Wie steht es um die Sichtbarkeit nach der Festivalkarriere?

FM: Nach zwei Jahren Festivalzirkulation droht vielen Filmen ein Loch. Deshalb versuchen wir, sie gezielt weiter zu positionieren, etwa in Museen, Schulen oder thematischen Programmen. Gerade in fächerübergreifenden Kontexten entfalten Kurzfilme eine besondere Wirkung.

AK: Kurzfilme haben grosses Potenzial in pädagogischen Kontexten, wo oft die Zeit knapp ist. Sie sind kompakt, erzählerisch stark und passen perfekt in die 45-minütige Unterrichtseinheit. Ein Kurzfilm am Anfang einer Lektion kann Diskussionen anregen und die theoretische Vertiefung erleichtern – sei es bei historischen Themen oder gesellschaftlichen Fragestellungen. Dadurch bleiben die Filme auch über Festivals hinaus relevant und finden neue, nachhaltige Einsatzfelder.

Was würden Sie sich für den Kurzfilm in der Schweiz wünschen?

AK: Dass er in der Förderung gleichwertig anerkannt wird und nicht nur als «kleine Form». Erfolg sollte nicht ausschliesslich an der Kinokasse gemessen werden. Ein starker Kurzfilm kann kulturell genauso prägend sein wie ein abendfüllender.

FM: Und dass das Potenzial des Kurzfilms noch besser erkannt und genutzt wird.
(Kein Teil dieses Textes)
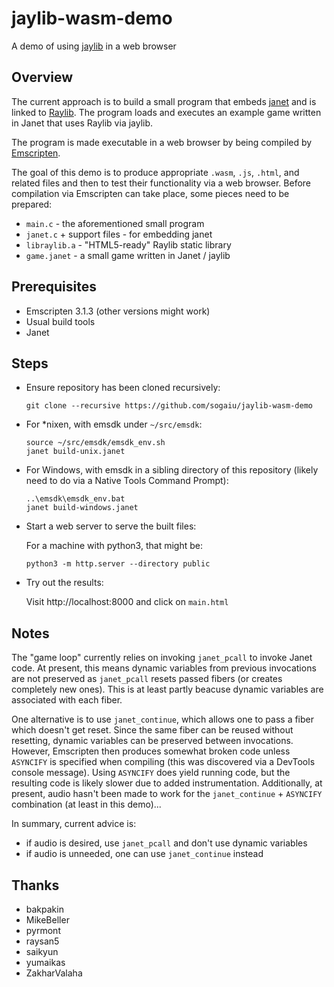 # jaylib-wasm-demo

A demo of using [jaylib](https://github.com/janet-lang/jaylib) in a web browser

## Overview

The current approach is to build a small program that embeds [janet](https://janet-lang.org) and is linked to [Raylib](https://www.raylib.com/).  The program loads and executes an example game written in Janet that uses Raylib via jaylib.

The program is made executable in a web browser by being compiled by [Emscripten](https://emscripten.org/).

The goal of this demo is to produce appropriate `.wasm`, `.js`, `.html`, and related files and then to test their functionality via a web browser.  Before compilation via Emscripten can take place, some pieces need to be prepared:

* `main.c` - the aforementioned small program
* `janet.c` + support files - for embedding janet
* `libraylib.a` - "HTML5-ready" Raylib static library
* `game.janet` - a small game written in Janet / jaylib

## Prerequisites

* Emscripten 3.1.3 (other versions might work)
* Usual build tools
* Janet

## Steps

* Ensure repository has been cloned recursively:
    ```
    git clone --recursive https://github.com/sogaiu/jaylib-wasm-demo
    ```

* For *nixen, with emsdk under `~/src/emsdk`:
    ```
    source ~/src/emsdk/emsdk_env.sh
    janet build-unix.janet
    ```

* For Windows, with emsdk in a sibling directory of this repository (likely need to do via a Native Tools Command Prompt):
    ```
    ..\emsdk\emsdk_env.bat
    janet build-windows.janet
    ```

* Start a web server to serve the built files:

    For a machine with python3, that might be:
    ```
    python3 -m http.server --directory public
    ```

* Try out the results:

    Visit http://localhost:8000 and click on `main.html`

## Notes

The "game loop" currently relies on invoking `janet_pcall` to invoke
Janet code.  At present, this means dynamic variables from previous
invocations are not preserved as `janet_pcall` resets passed fibers
(or creates completely new ones).  This is at least partly beacuse
dynamic variables are associated with each fiber.

One alternative is to use `janet_continue`, which allows one to pass a
fiber which doesn't get reset.  Since the same fiber can be reused
without resetting, dynamic variables can be preserved between
invocations.  However, Emscripten then produces somewhat broken code
unless `ASYNCIFY` is specified when compiling (this was discovered via
a DevTools console message).  Using `ASYNCIFY` does yield running
code, but the resulting code is likely slower due to added
instrumentation.  Additionally, at present, audio hasn't been made to
work for the `janet_continue` + `ASYNCIFY` combination (at least in
this demo)...

In summary, current advice is:

* if audio is desired, use `janet_pcall` and don't use dynamic variables
* if audio is unneeded, one can use `janet_continue` instead

## Thanks

* bakpakin
* MikeBeller
* pyrmont
* raysan5
* saikyun
* yumaikas
* ZakharValaha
Dazu braucht es ein gewisses Umdenken. Zum Beispiel zu einem bestimmten Thema kuratierte Programmblöcke wären eine Möglichkeit, so dass Kurzfilme auch ausserhalb von Festivals sichtbar werden. In Frankreich funktioniert das hervorragend. Wieso sollen solche Modelle nicht auch für die Schweiz möglich sein?
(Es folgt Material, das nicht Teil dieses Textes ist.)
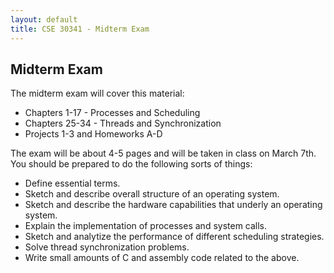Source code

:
 ```yaml
---
layout: default
title: CSE 30341 - Midterm Exam
---
```


Midterm Exam
-------------

The midterm exam will cover this material:

- Chapters 1-17 - Processes and Scheduling
- Chapters 25-34 - Threads and Synchronization
- Projects 1-3 and Homeworks A-D

The exam will be about 4-5 pages and will be taken in class on March 7th.
You should be prepared to do the following sorts of things:

- Define essential terms.
- Sketch and describe overall structure of an operating system.
- Sketch and describe the hardware capabilities that underly an operating system.
- Explain the implementation of processes and system calls.
- Sketch and analytize the performance of different scheduling strategies.
- Solve thread synchronization problems.
- Write small amounts of C and assembly code related to the above.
Zum Schluss: Was treibt Sie bei Asako Film an?

AK: Wir wollen mutige Filme produzieren und Talente fördern, die eine klare künstlerische Vision haben. Für uns bedeutet das, immer wieder Risiken einzugehen, weil wir überzeugt sind, dass sich nur so wirklich Neues entwickelt.

FM: Und wir möchten zeigen, dass Kurzfilme viel mehr sind als nur eine Visitenkarte für den Langfilm – sie sind ein starkes, eigenständiges Format mit internationaler Strahlkraft und gesellschaftlicher Wirkung. Genau dieser Gedanke treibt uns täglich an.

Das Interview ist in Zusammenarbeit mit dem CINEMA Jahrbuch 2026 entstanden.